Olor a cigarrillos en un fondo opaco y de techo bajo. Predomina el sonido de la cháchara intima entre las siluetas enmarcadas por velas de las mesas. Charla casual, o de negocios, aquel bar las recibe todas, incluyendo las turbias, solo hay una regla: Que la violencia se controle. Hay límites muy cuidados, porque puedes quebrar la pierna de alguien en el callejón de atrás, pero jamás su cabeza. Un fiambre sería una falta de respeto para el dueño del local.
Figuras sombrías se encorvan como sauces viejos sobre sus vasos a medio llenar, perdidos en la bebida y en sus propios pensamientos. Mario se abre paso entre las risillas sugerentes y las desdichas silenciosas. Toma lugar en un taburete junto pegado a la barra. No intercambia miradas ni palabras con nadie, hasta que un pianta amarillo se acerca a recibirlo. El pianta tiene una jarra en la mano izquierda y un pañuelo que usa para limpiar el cristal en la otra.
—¿Qué pasa, Mario? ¿Un limoncello? —Ofrece cortes tras reconocer al bigotudo.

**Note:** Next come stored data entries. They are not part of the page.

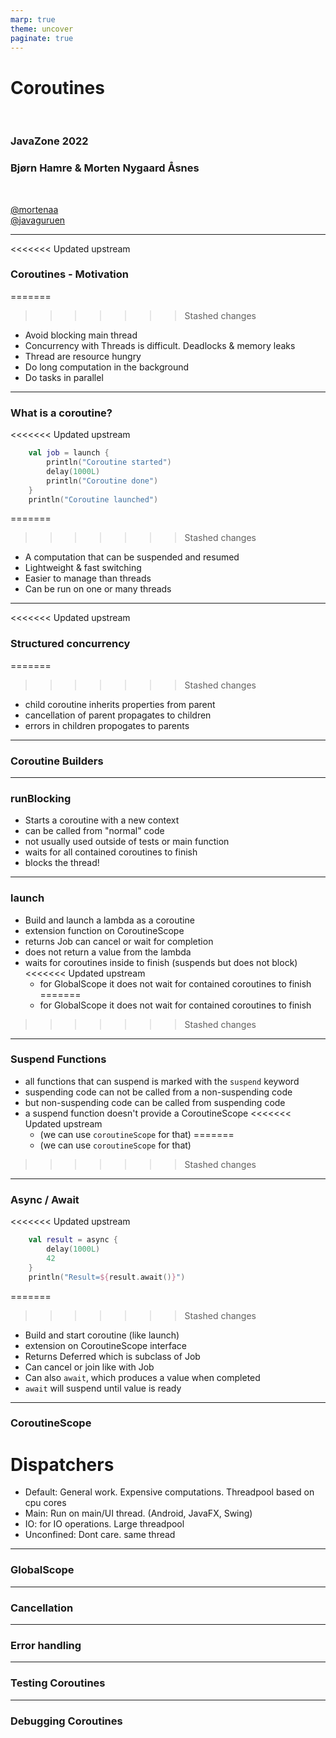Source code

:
 ```yaml
---
marp: true
theme: uncover
paginate: true
---
```


# Coroutines

<br/>

### JavaZone 2022
### Bjørn Hamre & Morten Nygaard Åsnes


<br/>

[@mortenaa](twitter.com/mortenaa) <br/>
[@javaguruen](twitter.com/javaguruen)

---

<<<<<<< Updated upstream
### Coroutines - Motivation

=======
>>>>>>> Stashed changes
- Avoid blocking main thread
- Concurrency with Threads is difficult. Deadlocks & memory leaks
- Thread are resource hungry
- Do long computation in the background
- Do tasks in parallel

<!--
  Langvarige operasjoner som nettverkskall og disk io blokkerer tråden
  mens de venter på svar. For en interaktiv applikasjon (mobil, js, gui) vil
  ui bli uresponsivt om blokkererman tråden som oppdaterer ui.

  Kan løses med tråder, men tråder er vanskelig å gjøre riktig. Kan føre til
  minnelekasje. Tråder er "tunge" å switche mellom. Vanskelig å debugge.
-->

---

### What is a coroutine?

<<<<<<< Updated upstream
```kotlin
    val job = launch {
        println("Coroutine started")
        delay(1000L)
        println("Coroutine done")
    }
    println("Coroutine launched")
```

=======
>>>>>>> Stashed changes
- A computation that can be suspended and resumed
- Lightweight & fast switching
- Easier to manage than threads
- Can be run on one or many threads

<!--
  Korutiner stammer tilbake til 60 tallet, men ble først popularisert med
  goroutines i Golang. 
  Korutiner baserer seg på at en funksjon kan suspendes for å så fortsette senere. 
  Korutin api er på et høyere abstraksjonsnivå enn tråder. Kotlin håndterer
  bytting av hvilke korutiner som kjører og blir suspended, og kan gjenbruke minnet 
  til en suspended korutine. Korutine er mye mindre ressurskrevende enn tråder.
-->

---

<<<<<<< Updated upstream
### Structured concurrency

=======
>>>>>>> Stashed changes
- child coroutine inherits properties from parent
- cancellation of parent propagates to children
- errors in children propogates to parents

<!--
  Med structured concurrency forsøker man å strukturere bruken av korutiner
  på en måte oversiktlig og trygg måte. Nøsting av uttrykk for korutiner skaper ett 
  hierarki som samsvarer med organiseringen av koden, og som sørger for at feil
  propagerer oppover om de ikke håndteres.

StructuredConcurency betyr at korutiner arver context egenskaper (som Job og dispatcher) fra korutinen den startes i (parent). Om forelder korutinen blir canceled, vil
alle child korutiner også bli canceled. Dette gir en naturlig måte å organisere korutiner på. 
-->
---

### Coroutine Builders

---

### runBlocking

- Starts a coroutine with a new context
- can be called from "normal" code
- not usually used outside of tests or main function
- waits for all contained coroutines to finish
- blocks the thread!

<!--
  `runBlocking` er en korutine builder som blokerer til korutinen er ferdig. Den lager en ny korutine, 
  og bruker den aktuelle tråden til å kjøre korutinen. 
  Den er en bro mellom "vanlig" kode og korutiner (suspending functions)
  Siden runBlocking skal kunne kalles fra normal kode kan den ikke suspende selv,
  men må blokkere tråden den kjører i til corutinene er ferdig
-->
---

### launch

- Build and launch a lambda as a coroutine
- extension function on CoroutineScope
- returns Job
  can cancel or wait for completion
- does not return a value from the lambda
- waits for coroutines inside to finish (suspends but does not block)
<<<<<<< Updated upstream
  - for GlobalScope it does not wait for contained coroutines to finish
=======
  * for GlobalScope it does not wait for contained coroutines to finish
>>>>>>> Stashed changes
<!--
  launch er en coroutine builder som lager en korutine, som startes umiddelbart (men det 
  kan konfigureres).
  Den er implementert som en extension funksjon på CoroutineScope. launch returnerer
  en instans av Job. den har metoder for bla.a å kansellere en korutine, eller vente 
  på at den skal fullføre.

  Det finnes en subklasse av CorutineScope, GlobalScope som kjører korutinen utenfor
  structured concurency. Dvs. alt av opprydding av ressurser ved feilsitasjoer. Den må
  derfor brukes forsiktig.
-->
---

### Suspend Functions

- all functions that can suspend is marked with the `suspend` keyword
- suspending code can not be called from a non-suspending code
- but non-suspending code can be called from suspending code
- a suspend function doesn't provide a CoroutineScope 
<<<<<<< Updated upstream
  - (we can use `coroutineScope` for that)
=======
  * (we can use `coroutineScope` for that)
>>>>>>> Stashed changes
<!--
Funksjoner som `runBlocking` og 
`coroutineScope {}` kan benyttes i en suspend funksjon for å få tilgang til coroutine scopet som funksjonen blir kallet fra

-->
---

### Async / Await

<<<<<<< Updated upstream
```kotlin
    val result = async {
        delay(1000L)
        42
    }
    println("Result=${result.await()}")
```
=======
>>>>>>> Stashed changes
- Build and start coroutine (like launch)
- extension on CoroutineScope interface
- Returns Deferred<T> which is subclass of Job
- Can cancel or join like with Job
- Can also `await`, which produces a value when completed
- `await` will suspend until value is ready

---

### CoroutineScope

<!--
En CoroutineScope har en CoroutineContext som har contexten som bestemmer hvordan korutinen kjører. CoroutineContext inneholder bla.a 
En dispatcher som avgjør hvordan tråder allokeres og er `Job` objekt som kan brukes til å sjekke om korutinen kjører, og til å cancellere den.
Innebygde dispatchere `Dispatcher.Default|Main|IO|Unconfined` (TODO: beskrivelse av hver dispatcher). Man kan også sett opp sin egen dispatcher.

Context og dermed tråd kan endres underveis i en korutine med `withContext`
-->

# Dispatchers

- Default: General work. Expensive computations. Threadpool based on cpu cores
- Main: Run on main/UI thread. (Android, JavaFX, Swing)
- IO: for IO operations. Large threadpool
- Unconfined: Dont care. same thread

---

### GlobalScope

<!--
  GlobalScope er et top level coroutine scope som har levetid som applikasjonen, 
  og er dermed mulig å lekke minne om man ikke stopper (`cancel`) korutiner som er startet med dette scope.
-->

---

### Cancellation

---

### Error handling

---

### Testing Coroutines

---

### Debugging Coroutines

—Jugo de naranja estará bien —Dice Mario, quitándose la gorra para ponerla a un lado. Mantiene la convicción para alejarse del licor.
—Te noto la cara larga. ¿Problemas con el dinero? —Con la ciudad en crisis, el pianta hace la pregunta más fácil de adivinar del mundo. Mario suspira y esa es toda la confirmación que se necesita. —La vida te sería más fácil si trabajaras para Don Pianta.
Mario ha oído esa afirmación varias veces antes.
El bartender sirve dos cubitos de hielo en un vaso y lo rellena con jugo, desliza la bebida hasta los dedos de bigotón, para después pedir hablar en la lengua madre.
Todo lo que viene lo hablan en italiano.
—Soy un buen hombre, no un gánster —Mario agarra el vaso y bebe.
—Y eres un buen peleador también. Pero no usas tu talento.
Mario se mira las manos enguantadas de blanco, y se pregunta, ¿Cuál talento? Sí cuando observa un espejo solo ve un hombre triste.
El pianta continuó.
—Somos mafiosos, es cierto, pero tenemos honor. No como otros... ¿Escuchaste? A Billy Lee le secuestraron a la novia la semana pasada. Una pandilla rival, dicen las lenguas. ¿Cuándo nosotros hemos hecho eso? Jamás. Cuando nos encargamos de alguien enviamos flores a la esposa. Los tipos de ahora, mandan a la esposa con el marido... ¿Captas a dónde voy?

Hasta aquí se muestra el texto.